HEALTH WATCH: Poultry, fish, eggs, share red meat dangers
By Michael Greger MD
A LANDMARK study in the New England Journal of Medicine shows that choline in eggs, poultry, dairy and fish produces the same toxic TMAO as carnitine in red meat, which may help explain plant-based protection from heart disease.
Earlier this year, a research team at the Cleveland Clinic offered another explanation as to why meat intake may be related to mortality (see, for example, Harvard’s Meat and Mortality Studies). They noted that “Numerous studies have suggested a decrease in atherosclerotic disease risk [our number 1 killer] in vegan and vegetarian individuals compared to omnivores,” but reduced intake of dietary cholesterol and saturated fat may not be the full story. The researchers found that within 24 hours of carnitine consumption—eating a sirloin steak, taking a carnitine supplement—certain gut bacteria metabolize the carnitine to a toxic substance called trimethylamine, which then gets oxidized in our liver to TMAO, trimethylamine-n-oxide, which then circulates throughout our bloodstream..
The way we know it’s the gut bacteria is that if you give people antibiotics to wipe out their friendly flora, you can apparently eat all the steak you want without making any TMAO, but then if you wait a couple weeks until your gut bacteria grows back, you’re back to the same problem.
What’s so bad about this TMAO stuff? It appears to increase the buildup of cholesterol in the inflammatory cells in the atherosclerotic plaques in our arteries, increasing our risk of heart attack, stroke, and death.
What does carnitine do? It’s involved in energy production in the mitochondria (“power plants”) in our cells. The enzyme that uses carnitine to help us burn fat, carnitine palmitoyl transferase, is actually upregulated by about 60 percent in those eating meat-free diets, which may help explain why those eating plant-based diets tend to be slimmer.
How do we keep carnitine away from our gut bacteria? Well there’s zero dietary requirement; our body normally makes all that we need.

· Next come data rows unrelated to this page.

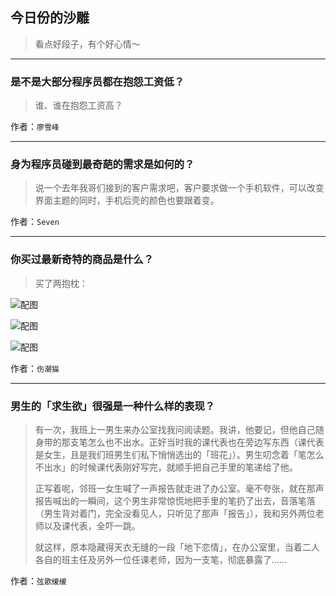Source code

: ## 今日份的沙雕

> 看点好段子，有个好心情～


 
---

### 是不是大部分程序员都在抱怨工资低？

> 谁、谁在抱怨工资高？


作者：`廖雪峰`

---

### 身为程序员碰到最奇葩的需求是如何的？

> 说一个去年我哥们接到的客户需求吧，客户要求做一个手机软件，可以改变界面主题的同时，手机后壳的颜色也要跟着变。


作者：`Seven`

---

### 你买过最新奇特的商品是什么？

> 买了两抱枕：



![配图](http://pic2.zhimg.com/70/v2-db619542c1761badf7f3d5ccc18f0785_b.jpg)



![配图](http://pic2.zhimg.com/70/v2-d843401a0f6c57a699f83eb4b561a465_b.jpg)



![配图](http://pic3.zhimg.com/70/v2-ab3b53a07e579b9f148b8261d2a52976_b.jpg)


作者：`伤潮猫`

---

### 男生的「求生欲」很强是一种什么样的表现？

> 有一次，我班上一男生来办公室找我问阅读题。我讲，他要记，但他自己随身带的那支笔怎么也不出水。正好当时我的课代表也在旁边写东西（课代表是女生，且是我们班男生们私下悄悄选出的「班花」）。男生叨念着「笔怎么不出水」的时候课代表刚好写完，就顺手把自己手里的笔递给了他。
> 
> 正写着呢，邻班一女生喊了一声报告就走进了办公室。毫不夸张，就在那声报告喊出的一瞬间，这个男生非常惊慌地把手里的笔扔了出去，音落笔落（男生背对着门，完全没看见人，只听见了那声「报告」），我和另外两位老师以及课代表，全吓一跳。
> 
> 就这样，原本隐藏得天衣无缝的一段「地下恋情」，在办公室里，当着二人各自的班主任及另外一位任课老师，因为一支笔，彻底暴露了……


作者：`弦歌缓缓`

The problem is that the bodies of other animals also make all that they need so when we eat them, their carnitine can end up in our gut for those bacteria to feast upon, resulting in TMAO.
Some animals make more carnitine than others. Carnitine is concentrated in red meat, and so this new body of research has led to recommendations to decrease red meat consumption as well as avoid carnitine-containing supplements and energy drinks.

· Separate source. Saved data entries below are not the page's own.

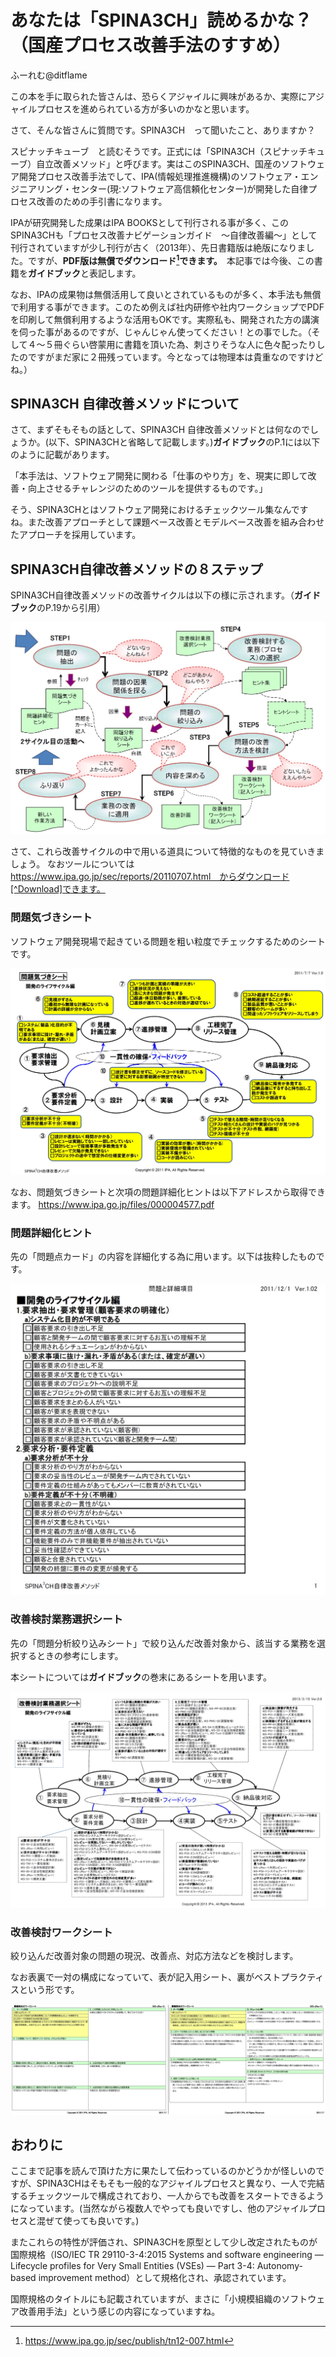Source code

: # あなたは「SPINA3CH」読めるかな？（国産プロセス改善手法のすすめ）

<div class="flushright">ふーれむ@ditflame</div>

この本を手に取られた皆さんは、恐らくアジャイルに興味があるか、実際にアジャイルプロセスを進められている方が多いのかなと思います。

さて、そんな皆さんに質問です。SPINA3CH　って聞いたこと、ありますか？

スピナッチキューブ　と読むそうです。正式には「SPINA3CH（スピナッチキューブ）自立改善メソッド」と呼びます。実はこのSPINA3CH、国産のソフトウェア開発プロセス改善手法でして、IPA(情報処理推進機構)のソフトウェア・エンジニアリング・センター(現:ソフトウェア高信頼化センター)が開発した自律プロセス改善のための手引書になります。

IPAが研究開発した成果はIPA BOOKSとして刊行される事が多く、このSPINA3CHも「プロセス改善ナビゲーションガイド　～自律改善編～」として刊行されていますが少し刊行が古く（2013年）、先日書籍版は絶版になりました。ですが、**PDF版は無償でダウンロード[^pdf]できます。**　本記事では今後、この書籍を**ガイドブック**と表記します。

[^pdf]:https://www.ipa.go.jp/sec/publish/tn12-007.html

なお、IPAの成果物は無償活用して良いとされているものが多く、本手法も無償で利用する事ができます。このため例えば社内研修や社内ワークショップでPDFを印刷して無償利用するような活用もOKです。実際私も、開発された方の講演を伺った事があるのですが、じゃんじゃん使ってください！との事でした。（そして４～５冊ぐらい啓蒙用に書籍を頂いた為、刺さりそうな人に色々配ったりしたのですがまだ家に２冊残っています。今となっては物理本は貴重なのですけどね。）

## SPINA3CH 自律改善メソッドについて

さて、まずそもそもの話として、SPINA3CH 自律改善メソッドとは何なのでしょうか。(以下、SPINA3CHと省略して記載します。)**ガイドブック**のP.1には以下のように記載があります。

「本手法は、ソフトウェア開発に関わる「仕事のやり方」を、現実に即して改善・向上させるチャレンジのためのツールを提供するものです。」

そう、SPINA3CHとはソフトウェア開発におけるチェックツール集なんですね。また改善アプローチとして課題ベース改善とモデルベース改善を組み合わせたアプローチを採用しています。

 ## SPINA3CH自律改善メソッドの８ステップ

SPINA3CH自律改善メソッドの改善サイクルは以下の様に示されます。（**ガイドブック**のP.19から引用）

![改善サイクル](images/chap-ditflame/8steps.jpg?scale=0.5)

さて、これら改善サイクルの中で用いる道具について特徴的なものを見ていきましょう。
なおツールについては　https://www.ipa.go.jp/sec/reports/20110707.html　からダウンロード[^Download]できます。

[^Download]:なお、書籍やPDFのアドレスは少し古く、直接到達できないのでアドレスを読み替える必要があります。本記事では読み替えた先のアドレスで統一しています。(2021/12/29時点でアクセスできる事を確認済)

### 問題気づきシート

ソフトウェア開発現場で起きている問題を粗い粒度でチェックするためのシートです。

![問題気づきシート](images/chap-ditflame/ProblemCheckSheet.jpg?scale=0.5)

なお、問題気づきシートと次項の問題詳細化ヒントは以下アドレスから取得できます。
https://www.ipa.go.jp/files/000004577.pdf

### 問題詳細化ヒント

先の「問題点カード」の内容を詳細化する為に用います。以下は抜粋したものです。

![問題詳細化ヒント](images/chap-ditflame/ProblemDrillDown.jpg?scale=0.5)

### 改善検討業務選択シート

先の「問題分析絞り込みシート」で絞り込んだ改善対象から、該当する業務を選択するときの参考にします。

本シートについては**ガイドブック**の巻末にあるシートを用います。

![改善検討業務選択シート](images/chap-ditflame/Kaizenchoice.jpg?scale=0.5)

### 改善検討ワークシート

絞り込んだ改善対象の問題の現況、改善点、対応方法などを検討します。

なお表裏で一対の構成になっていて、表が記入用シート、裏がベストプラクティスという形です。

![改善検討ワークシート](images/chap-ditflame/KaizenWorksheet.jpg?scale=0.5)


## おわりに

ここまで記事を読んで頂けた方に果たして伝わっているのかどうかが怪しいのですが、SPINA3CHはそもそも一般的なアジャイルプロセスと異なり、一人で完結するチェックツールで構成されており、一人からでも改善をスタートできるようになっています。(当然ながら複数人でやっても良いですし、他のアジャイルプロセスと混ぜて使っても良いです。)

またこれらの特性が評価され、SPINA3CHを原型として少し改定されたものが国際規格（ISO/IEC TR 29110-3-4:2015 Systems and software engineering — Lifecycle profiles for Very Small Entities (VSEs) — Part 3-4: Autonomy-based improvement method）として規格化され、承認されています。

国際規格のタイトルにも記載されていますが、まさに「小規模組織のソフトウェア改善用手法」という感じの内容になっていますね。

What most media reports missed, though, is that gut bacteria can turn the choline found in eggs, poultry, fish, dairy, and lecithin supplements into TMAO too. So it’s not just a problem with red meat. The good news is that this may mean a new approach to prevent or treat heart disease: “The most obvious is to limit dietary choline intake.” But if that just means decreasing egg, meat and dairy consumption, the “new” approach sounds just like the old approach.
Unlike carnitine, we do need to take in some choline, so should vegans be worried about the modest amounts of choline they’re getting from beans, veggies, grains, and fruit? And same question with carnitine. There’s a small amount of carnitine found in fruits, veggies, and grains as well. Of course it’s not the carnitine itself we’re worried about, but the toxic TMAO, and you can feed a vegan a steak without getting a TMAO spike. Literally. The researchers convinced a long-time vegan to eat an 8-ounce sirloin, in the name of science. The vegan got the whopping carnitine load, but hardly any TMAO was produced. Apparently, the vegans don’t develop those TMAO-producing bacteria in their gut, and why would they?

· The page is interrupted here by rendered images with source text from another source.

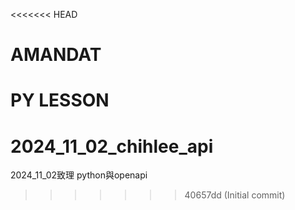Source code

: <<<<<<< HEAD
# AMANDAT
PY LESSON
=======
# __2024_11_02_chihlee_api__
2024_11_02致理 python與openapi
>>>>>>> 40657dd (Initial commit)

It’s like the whole prebiotic story I detail in videos like Boosting Good Bacteria in the Colon Without Probiotics. When we eat a lot of fiber, we select for fiber-munching bacteria, and some of the compounds they make with fiber are beneficial, like the propionate that appears to have an anti-obesity effect I explored in Fawning Over Flora. It seems that if we eat a lot of animal products we may instead be selecting for animal-munching bacteria, and some of those waste products—like the trimethylamine—may be harmful.